Unconventional resources such as tight, fractured and hybrid shale gas and oil plays as well as oil or kerogen shale systems, are considered exploitable self-contained source and reservoir rocks. A better understanding of the thermal cracking of sedimentary organic matter, hydrocarbons generation, expulsion, storage and retention mechanisms constitutes a key point, estimating the oil and gas in-place, free or adsorbed, for their exploration and exploitation. Herein, we introduce a new “ready to use” method of analysis and interpretation for the Rock-Eval 6 device for better assessment of free or sorbed hydrocarbons in unconventional shale plays. This method was developed at IFP Energies nouvelles (France) and was tested on 15 actual or potential unconventional shale samples from Silurian Shale (Algeria), Mississippian Barnett Shale (USA), Early Jurassic Shale (France), Late Jurassic Bazhenov Shale (Russia) and Eocene Green River Shale at different thermal maturity stages. Results indicate a better quantiﬁcation of free and/or sorbed hydrocarbons (Sh0 and Sh1 peaks) as well as a more accurate determination of the Rock-Eval Tmax maturity parameter.

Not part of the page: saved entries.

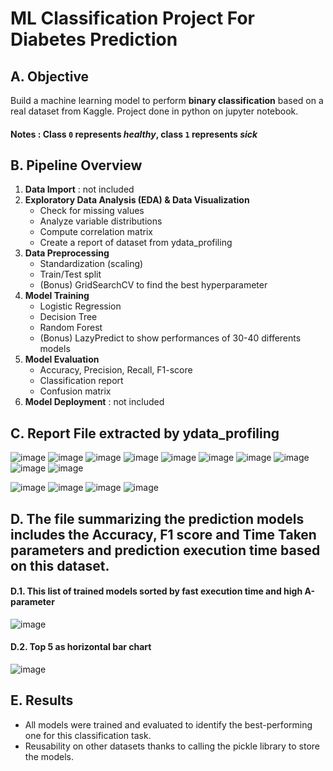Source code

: # ML Classification Project For Diabetes Prediction

## A. Objective
Build a machine learning model to perform **binary classification** based on a real dataset from Kaggle. Project done in python on jupyter notebook.
#### Notes : Class `0` represents *healthy*, class `1` represents *sick*  

## B. Pipeline Overview
1. **Data Import** : not included
2. **Exploratory Data Analysis (EDA) & Data Visualization**  
   - Check for missing values  
   - Analyze variable distributions  
   - Compute correlation matrix
   - Create a report of dataset from ydata_profiling
3. **Data Preprocessing**  
   - Standardization (scaling)
   - Train/Test split
   - (Bonus) GridSearchCV to find the best hyperparameter
4. **Model Training** 
   - Logistic Regression  
   - Decision Tree  
   - Random Forest
   - (Bonus) LazyPredict to show performances of 30-40 differents models
5. **Model Evaluation** 
   - Accuracy, Precision, Recall, F1-score  
   - Classification report  
   - Confusion matrix
6. **Model Deployment** : not included

## C. Report File extracted by ydata_profiling

![image](https://github.com/user-attachments/assets/0d9e51ca-5ba6-4fcf-b06b-17b0a6ac4069)
![image](https://github.com/user-attachments/assets/479b9973-3245-40c8-9a68-8e0fab7e87a1)
![image](https://github.com/user-attachments/assets/e5c42623-e90b-4e15-b83a-89b460e71d97)
![image](https://github.com/user-attachments/assets/4f8dc8b1-b8fb-4503-97f8-40dd97f88140)
![image](https://github.com/user-attachments/assets/29a138f7-dde7-4e6c-9d37-d837943b5879)
![image](https://github.com/user-attachments/assets/3fee7f52-b6b8-4f48-93f5-e70c4aa45f3d)
![image](https://github.com/user-attachments/assets/3740c905-8df1-47ba-a80a-f5ad0bb97001)
![image](https://github.com/user-attachments/assets/387b025d-47a5-4622-a3dd-bca33dd61f4e)
![image](https://github.com/user-attachments/assets/1bb4ce57-5455-48cb-8bb2-51ac28df146a)
![image](https://github.com/user-attachments/assets/3020b72d-04a9-459c-ad3b-8ac1874093c4)



![image](https://github.com/user-attachments/assets/f606a684-9f55-47b3-823f-da131b244a27)
![image](https://github.com/user-attachments/assets/4aa609da-4054-4dae-8631-0d82211abb94)
![image](https://github.com/user-attachments/assets/281c6f43-3e9c-4370-88c3-e4d4fb1e84e5)
![image](https://github.com/user-attachments/assets/23f2357e-d351-4aab-9592-a5c27f9eeeab)


## D. The file summarizing the prediction models includes the Accuracy, F1 score and Time Taken parameters and prediction execution time based on this dataset. 

#### D.1. This list of trained models sorted by fast execution time and high A-parameter

![image](https://github.com/user-attachments/assets/c9f57597-cf36-4983-b4b3-ac684d975bdb)


#### D.2. Top 5 as horizontal bar chart

![image](https://github.com/user-attachments/assets/6fdd69b0-aae6-4fe0-843e-fdc674067ba0)

## E. Results
- All models were trained and evaluated to identify the best-performing one for this classification task.
- Reusability on other datasets thanks to calling the pickle library to store the models.
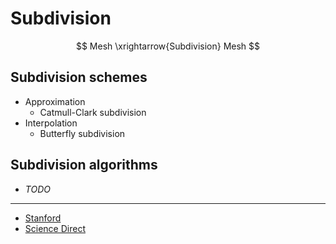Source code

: # Subdivision

$$
	Mesh \xrightarrow{Subdivision} Mesh
$$

## Subdivision schemes

- Approximation
	- Catmull-Clark subdivision
- Interpolation
	- Butterfly subdivision

## Subdivision algorithms

- *TODO*

---

- [Stanford](https://graphics.stanford.edu/courses/cs468-10-fall/LectureSlides/10_Subdivision.pdf)
- [Science Direct](https://www.sciencedirect.com/topics/mathematics/subdivision-surface)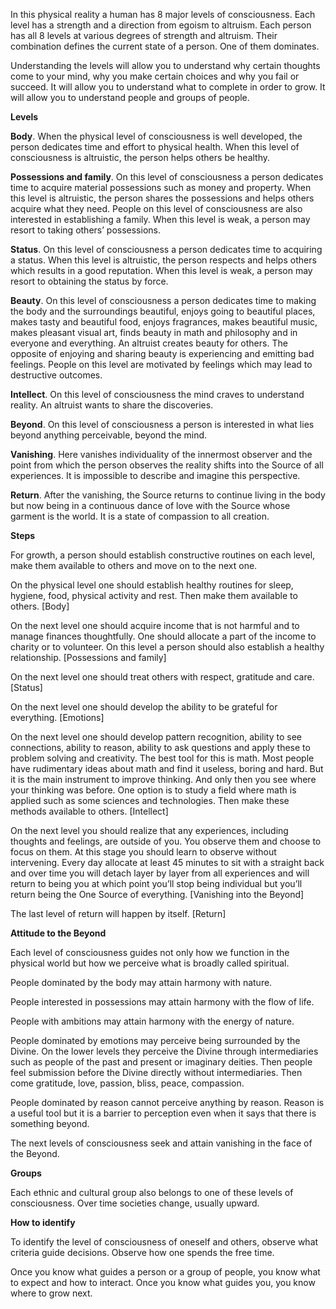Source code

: In this physical reality a human has 8 major levels of consciousness. Each level has a strength and a direction from egoism to altruism. Each person has all 8 levels at various degrees of strength and altruism. Their combination defines the current state of a person. One of them dominates. 

Understanding the levels will allow you to understand why certain thoughts come to your mind, why you make certain choices and why you fail or succeed. It will allow you to understand what to complete in order to grow. It will allow you to understand people and groups of people.

**Levels**

**Body**. When the physical level of consciousness is well developed, the person dedicates time and effort to physical health. When this level of consciousness is altruistic, the person helps others be healthy.

**Possessions and family**. On this level of consciousness a person dedicates time to acquire material possessions such as money and property. When this level is altruistic, the person shares the possessions and helps others acquire what they need. People on this level of consciousness are also interested in establishing a family.
When this level is weak, a person may resort to taking others’ possessions.

**Status**. On this level of consciousness a person dedicates time to acquiring a status. When this level is altruistic, the person respects and helps others which results in a good reputation.
When this level is weak, a person may resort to obtaining the status by force.

**Beauty**. On this level of consciousness a person dedicates time to making the body and the surroundings beautiful, enjoys going to beautiful places, makes tasty and beautiful food, enjoys fragrances, makes beautiful music, makes pleasant visual art, finds beauty in math and philosophy and in everyone and everything. An altruist creates beauty for others.
The opposite of enjoying and sharing beauty is experiencing and emitting bad feelings.
People on this level are motivated by feelings which may lead to destructive outcomes.

**Intellect**. On this level of consciousness the mind craves to understand reality. An altruist wants to share the discoveries. 

**Beyond**. On this level of consciousness a person is interested in what lies beyond anything perceivable, beyond the mind.

**Vanishing**. Here vanishes individuality of the innermost observer and the point from which the person observes the reality shifts into the Source of all experiences. It is impossible to describe and imagine this perspective.

**Return**. After the vanishing, the Source returns to continue living in the body but now being in a continuous dance of love with the Source whose garment is the world. It is a state of compassion to all creation.

**Steps**

For growth, a person should establish constructive routines on each level, make them available to others and move on to the next one. 

On the physical level one should establish healthy routines for sleep, hygiene, food, physical activity and rest. Then make them available to others. [Body]

On the next level one should acquire income that is not harmful and to manage finances thoughtfully. One should allocate a part of the income to charity or to volunteer. On this level a person should also establish a healthy relationship. [Possessions and family]

On the next level one should treat others with respect, gratitude and care. [Status]

On the next level one should develop the ability to be grateful for everything. [Emotions]

On the next level one should develop pattern recognition, ability to see connections, ability to reason, ability to ask questions and apply these to problem solving and creativity. The best tool for this is math. Most people have rudimentary ideas about math and find it useless, boring and hard. But it is the main instrument to improve thinking. And only then you see where your thinking was before. One option is to study a field where math is applied such as some sciences and technologies. Then make these methods available to others. [Intellect]

On the next level you should realize that any experiences, including thoughts and feelings, are outside of you. You observe them and choose to focus on them. At this stage you should learn to observe without intervening. Every day allocate at least 45 minutes to sit with a straight back and over time you will detach layer by layer from all experiences and will return to being you at which point you’ll stop being individual but you’ll return being the One Source of everything. [Vanishing into the Beyond]

The last level of return will happen by itself. [Return]

**Attitude to the Beyond**

Each level of consciousness guides not only how we function in the physical world but how we perceive what is broadly called spiritual.

People dominated by the body may attain harmony with nature.

People interested in possessions may attain harmony with the flow of life.

People with ambitions may attain harmony with the energy of nature.

People dominated by emotions may perceive being surrounded by the Divine. On the lower levels they perceive the Divine through intermediaries such as people of the past and present or imaginary deities. Then people feel submission before the Divine directly without intermediaries. Then come gratitude, love, passion, bliss, peace, compassion.

People dominated by reason cannot perceive anything by reason. Reason is a useful tool but it is a barrier to perception even when it says that there is something beyond.

The next levels of consciousness seek and attain vanishing in the face of the Beyond.

**Groups**

Each ethnic and cultural group also belongs to one of these levels of consciousness. Over time societies change, usually upward.

**How to identify**

To identify the level of consciousness of oneself and others, observe what criteria guide decisions. Observe how one spends the free time.

Once you know what guides a person or a group of people, you know what to expect and how to interact.
Once you know what guides you, you know where to grow next.
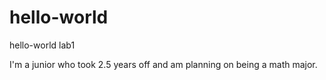 # hello-world
hello-world lab1

I'm a junior who took 2.5 years off and am planning on being a math major.

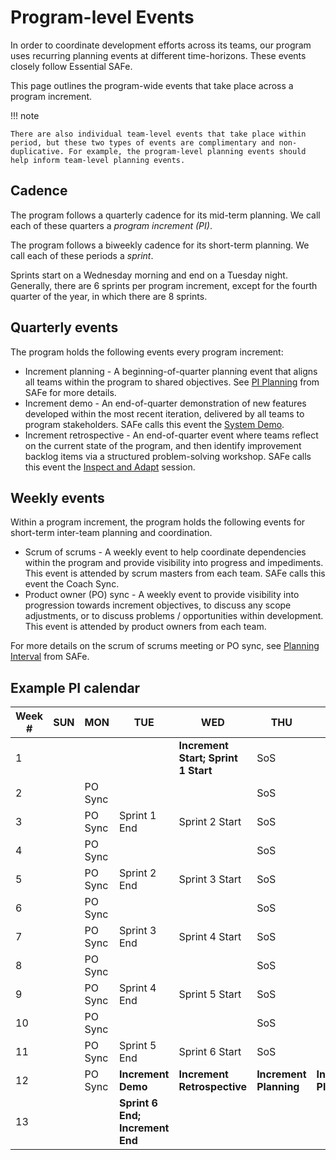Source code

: # Program-level Events

In order to coordinate development efforts across its teams, our program uses recurring planning events at different time-horizons. These events closely follow Essential SAFe.

This page outlines the program-wide events that take place across a program increment. 

!!! note

    There are also individual team-level events that take place within period, but these two types of events are complimentary and non-duplicative. For example, the program-level planning events should help inform team-level planning events. 

## Cadence

The program follows a quarterly cadence for its mid-term planning. We call each of these quarters a *program increment (PI)*. 

The program follows a biweekly cadence for its short-term planning. We call each of these periods a *sprint*. 

Sprints start on a Wednesday morning and end on a Tuesday night. Generally, there are 6 sprints per program increment, except for the fourth quarter of the year, in which there are 8 sprints.

## Quarterly events

The program holds the following events every program increment:

- Increment planning - A beginning-of-quarter planning event that aligns all teams within the program to shared objectives. See [PI Planning](https://scaledagileframework.com/pi-planning/) from SAFe for more details.
- Increment demo - An end-of-quarter demonstration of new features developed within the most recent iteration, delivered by all teams to program stakeholders. SAFe calls this event the [System Demo](https://scaledagileframework.com/system-demo/).
- Increment retrospective - An end-of-quarter event where teams reflect on the current state of the program, and then identify improvement backlog items via a structured problem-solving workshop. SAFe calls this event the [Inspect and Adapt](https://scaledagileframework.com/inspect-and-adapt/) session.

## Weekly events

Within a program increment, the program holds the following events for short-term inter-team planning and coordination.

- Scrum of scrums - A weekly event to help coordinate dependencies within the program and provide visibility into progress and impediments. This event is attended by scrum masters from each team. SAFe calls this event the Coach Sync. 
- Product owner (PO) sync - A weekly event to provide visibility into progression towards increment objectives, to discuss any scope adjustments, or to discuss problems / opportunities within development. This event is attended by product owners from each team.

For more details on the scrum of scrums meeting or PO sync, see [Planning Interval](https://scaledagileframework.com/planning-interval/) from SAFe.

## Example PI calendar

| Week # | SUN | MON | TUE | WED | THU | FRI | SAT | 
| --- | --- | --- | --- | --- | --- | --- | --- |
| 1 | | | | **Increment Start; Sprint 1 Start** | SoS | | | 
| 2 | | PO Sync | | | SoS | | | 
| 3 | | PO Sync | Sprint 1 End | Sprint 2 Start | SoS | | | 
| 4 | | PO Sync | | | SoS | | | 
| 5 | | PO Sync | Sprint 2 End | Sprint 3 Start | SoS | | | 
| 6 | | PO Sync | | | SoS | | | 
| 7 | | PO Sync | Sprint 3 End | Sprint 4 Start | SoS | | | 
| 8 | | PO Sync | | | SoS | | | 
| 9 | | PO Sync | Sprint 4 End | Sprint 5 Start | SoS | | | 
| 10 | | PO Sync | | | SoS | | | 
| 11 | | PO Sync | Sprint 5 End | Sprint 6 Start | SoS | | | 
| 12 | | PO Sync | **Increment Demo** | **Increment Retrospective** | **Increment Planning** | **Increment Planning** | | 
| 13 | | | **Sprint 6 End; Increment End** | | | | | 
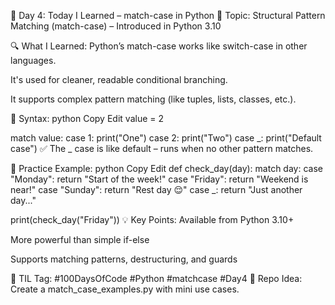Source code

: 📅 Day 4: Today I Learned – match-case in Python 🐍
Topic: Structural Pattern Matching (match-case) – Introduced in Python 3.10

🔍 What I Learned:
Python’s match-case works like switch-case in other languages.

It's used for cleaner, readable conditional branching.

It supports complex pattern matching (like tuples, lists, classes, etc.).

🧠 Syntax:
python
Copy
Edit
value = 2

match value:
    case 1:
        print("One")
    case 2:
        print("Two")
    case _:
        print("Default case")
✅ The _ case is like default – runs when no other pattern matches.

🧪 Practice Example:
python
Copy
Edit
def check_day(day):
    match day:
        case "Monday":
            return "Start of the week!"
        case "Friday":
            return "Weekend is near!"
        case "Sunday":
            return "Rest day 😌"
        case _:
            return "Just another day..."

print(check_day("Friday"))
💡 Key Points:
Available from Python 3.10+

More powerful than simple if-else

Supports matching patterns, destructuring, and guards

📌 TIL Tag: #100DaysOfCode #Python #matchcase #Day4
📁 Repo Idea: Create a match_case_examples.py with mini use cases.
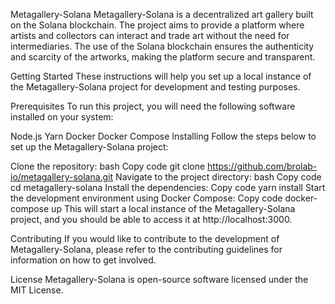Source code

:Metagallery-Solana
Metagallery-Solana is a decentralized art gallery built on the Solana blockchain. The project aims to provide a platform where artists and collectors can interact and trade art without the need for intermediaries. The use of the Solana blockchain ensures the authenticity and scarcity of the artworks, making the platform secure and transparent.

Getting Started
These instructions will help you set up a local instance of the Metagallery-Solana project for development and testing purposes.

Prerequisites
To run this project, you will need the following software installed on your system:

Node.js
Yarn
Docker
Docker Compose
Installing
Follow the steps below to set up the Metagallery-Solana project:

Clone the repository:
bash
Copy code
git clone https://github.com/brolab-io/metagallery-solana.git
Navigate to the project directory:
bash
Copy code
cd metagallery-solana
Install the dependencies:
Copy code
yarn install
Start the development environment using Docker Compose:
Copy code
docker-compose up
This will start a local instance of the Metagallery-Solana project, and you should be able to access it at http://localhost:3000.

Contributing
If you would like to contribute to the development of Metagallery-Solana, please refer to the contributing guidelines for information on how to get involved.

License
Metagallery-Solana is open-source software licensed under the MIT License.
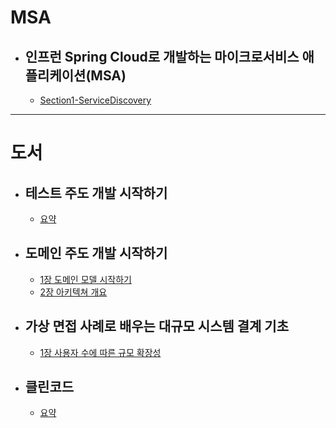 # MSA
* ## 인프런 Spring Cloud로 개발하는 마이크로서비스 애플리케이션(MSA)
  * [Section1-ServiceDiscovery](https://github.com/dsds60321/TIL/blob/main/MSA/Service%20Discovery.md)

---
# 도서

* ## 테스트 주도 개발 시작하기
  * [요약](https://github.com/dsds60321/TIL/blob/main/book/%ED%85%8C%EC%8A%A4%ED%8A%B8_%EC%A3%BC%EB%8F%84_%EA%B0%9C%EB%B0%9C_%EC%8B%9C%EC%9E%91%ED%95%98%EA%B8%B0/tdd.md)

* ## 도메인 주도 개발 시작하기
  * [1장 도메인 모델 시작하기](https://github.com/dsds60321/TIL/blob/main/book/domain_driven/%EB%8F%84%EB%A9%94%EC%9D%B8%20%EC%A3%BC%EB%8F%84%20%EA%B0%9C%EB%B0%9C%EC%8B%9C%EC%9E%91%ED%95%98%EA%B8%B0_1.md)
  * [2장 아키텍쳐 개요](https://github.com/dsds60321/TIL/blob/main/book/domain_driven/%EB%8F%84%EB%A9%94%EC%9D%B8%20%EC%A3%BC%EB%8F%84%20%EA%B0%9C%EB%B0%9C%EC%8B%9C%EC%9E%91%ED%95%98%EA%B8%B0_2.md)

* ## 가상 면접 사례로 배우는 대규모 시스템 결계 기초
  * [1장 사용자 수에 따른 규모 확장성](https://github.com/dsds60321/TIL/blob/main/book/system_design_interview/%EC%82%AC%EC%9A%A9%EC%9E%90%20%EC%88%98%EC%97%90%20%EB%94%B0%EB%A5%B8%20%EA%B7%9C%EB%AA%A8%20%ED%99%95%EC%9E%A5%EC%84%B1.md)

* ## 클린코드
  * [요약](https://github.com/dsds60321/TIL/blob/main/book/%ED%81%B4%EB%A6%B0%EC%BD%94%EB%93%9C/Clean_Code.md)
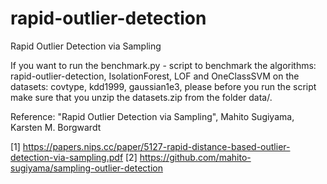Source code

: # rapid-outlier-detection
Rapid Outlier Detection via Sampling

If you want to run the benchmark.py - script to benchmark the algorithms: rapid-outlier-detection, IsolationForest, LOF and OneClassSVM on the datasets: covtype, kdd1999, gaussian1e3, please before you run the script make sure that you unzip the datasets.zip from the folder data/.

Reference:
"Rapid Outlier Detection via Sampling", Mahito Sugiyama, Karsten M. Borgwardt

[1]
https://papers.nips.cc/paper/5127-rapid-distance-based-outlier-detection-via-sampling.pdf
[2] https://github.com/mahito-sugiyama/sampling-outlier-detection
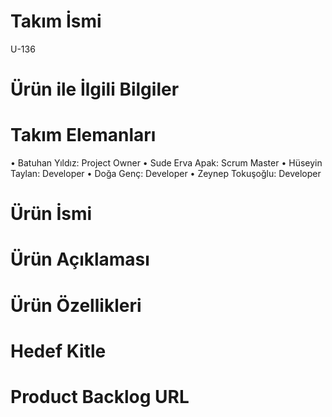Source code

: # Takım İsmi
U-136
# Ürün ile İlgili Bilgiler 
# Takım Elemanları
•	Batuhan Yıldız: Project Owner
•	Sude Erva Apak: Scrum Master
•	Hüseyin Taylan: Developer
•	Doğa Genç: Developer
•	Zeynep Tokuşoğlu: Developer
# Ürün İsmi
# Ürün Açıklaması
# Ürün Özellikleri
# Hedef Kitle
# Product Backlog URL
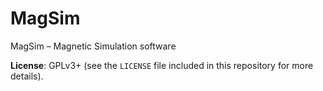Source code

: # MagSim
MagSim – Magnetic Simulation software

__License__: GPLv3+ (see the `LICENSE` file included in this repository for more details).

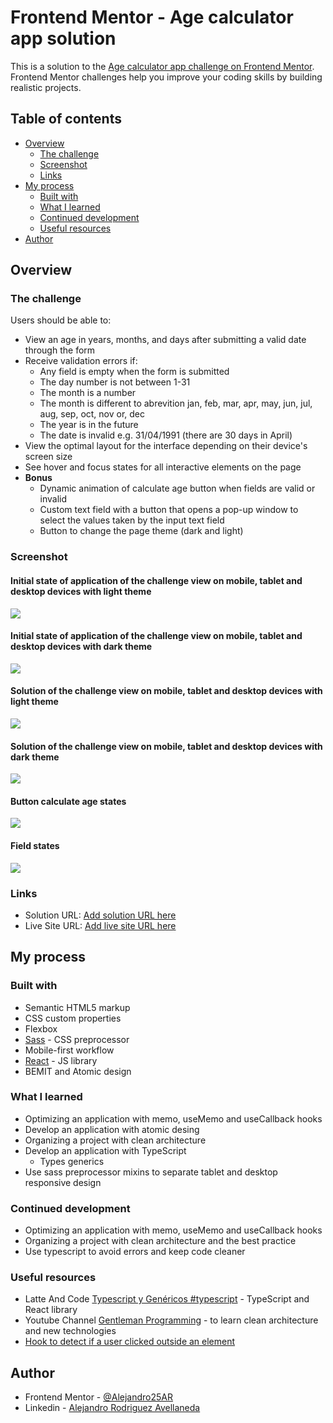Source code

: # Frontend Mentor - Age calculator app solution

This is a solution to the [Age calculator app challenge on Frontend Mentor](https://www.frontendmentor.io/challenges/age-calculator-app-dF9DFFpj-Q). Frontend Mentor challenges help you improve your coding skills by building realistic projects. 

## Table of contents

- [Overview](#overview)
  - [The challenge](#the-challenge)
  - [Screenshot](#screenshot)
  - [Links](#links)
- [My process](#my-process)
  - [Built with](#built-with)
  - [What I learned](#what-i-learned)
  - [Continued development](#continued-development)
  - [Useful resources](#useful-resources)
- [Author](#author)

## Overview

### The challenge

Users should be able to:

- View an age in years, months, and days after submitting a valid date through the form
- Receive validation errors if:
  - Any field is empty when the form is submitted
  - The day number is not between 1-31
  - The month is a number
  - The month is different to abrevition jan, feb, mar, apr, may, jun, jul, aug, sep, oct, nov or, dec
  - The year is in the future
  - The date is invalid e.g. 31/04/1991 (there are 30 days in April)
- View the optimal layout for the interface depending on their device's screen size
- See hover and focus states for all interactive elements on the page
- **Bonus**
  - Dynamic animation of calculate age button when fields are valid or invalid
  - Custom text field with a button that opens a pop-up window to select the values taken by the input text field
  - Button to change the page theme (dark and light)

### Screenshot
#### Initial state of application of the challenge view on mobile, tablet and desktop devices with light theme
![](./screenshot/lightTheme.png)
#### Initial state of application of the challenge view on mobile, tablet and desktop devices with dark theme
![](./screenshot/darkTheme.png)
#### Solution of the challenge view on mobile, tablet and desktop devices with light theme
![](./screenshot/lightThemeResults.png)
#### Solution of the challenge view on mobile, tablet and desktop devices with dark theme
![](./screenshot/darkThemeResults.png)
#### Button calculate age states
![](./screenshot/CalulateAgeButton.png)
#### Field states
![](./screenshot/Fields.png)

### Links

- Solution URL: [Add solution URL here](https://your-solution-url.com)
- Live Site URL: [Add live site URL here](https://your-live-site-url.com)

## My process

### Built with

- Semantic HTML5 markup
- CSS custom properties
- Flexbox
- [Sass](https://sass-lang.com/) - CSS preprocessor
- Mobile-first workflow
- [React](https://reactjs.org/) - JS library
- BEMIT and Atomic design

### What I learned

- Optimizing an application with memo, useMemo and useCallback hooks
- Develop an application with atomic desing
- Organizing a project with clean architecture
- Develop an application with TypeScript
  - Types generics
- Use sass preprocessor mixins to separate tablet and desktop responsive design

### Continued development

- Optimizing an application with memo, useMemo and useCallback hooks
- Organizing a project with clean architecture and the best practice
- Use typescript to avoid errors and keep code cleaner

### Useful resources

- Latte And Code [Typescript y Genéricos #typescript](https://www.youtube.com/watch?v=Mtb7k35FSgE) - TypeScript and React library
- Youtube Channel [Gentleman Programming](https://www.youtube.com/@GentlemanProgramming/videos) - to learn clean architecture and new technologies
- [Hook to detect if a user clicked outside an element](https://blog.nahuel.dev/hook-para-detectar-si-un-usuario-hizo-click-afuera-de-un-elemento)

## Author

- Frontend Mentor - [@Alejandro25AR](https://www.frontendmentor.io/profile/Alejandro25AR)
- Linkedin - [Alejandro Rodriguez Avellaneda](https://www.linkedin.com/in/alejandro-ra-dev/)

Over the last 30 years, the Rock-Eval pyrolysis has been widely used to identify organic matter occurrence, type and thermal maturity level. This technique has been also used to quantify the Total Organic Carbon (TOC) content as well as the mineral carbon content of both reservoir and source rocks (Espitalié et al., 1986; Lafargue et al., 1998; Behar et al., 2001). The Rock-Eval 6 device is equipped with two ovens for pyrolysis and combustion processes, respectively. The hydrocarbons generated during a Rock-Eval analysis are monitored by a Flame Ionization Detector (FID) whereas the non-hydrocarbons compounds like CO2 and CO released during pyrolysis and oxidation stages are monitored by an infra-red detector (Behar et al., 2001). This pioneering device, thanks to the built-in “Basic/Bulk-Rock” and “Pure Organic Matter” methods, provides relevant parameters to respectively characterize any source rocks and isolated kerogens, in a petroleum system perspective. Applied to exploration purposes, the S2 peak, which is assigned to the hydrocarbon residual potential, is the main focus of these methods. It is widely accepted that the quantity of hydrocarbons released beyond 300°C is associated to the thermal cracking of the organic matter (kerogen) and is then refereed as the pyrolysis stage from Rock-Eval analyses. During this pyrolysis stage, hydrocarbons detected between 300° and 650°C or 300° and 800°C, according to user choice, correspond to the S2 peak surface from typical “Basic/Bulk-Rock” and “Pure Organic Matter” analyses.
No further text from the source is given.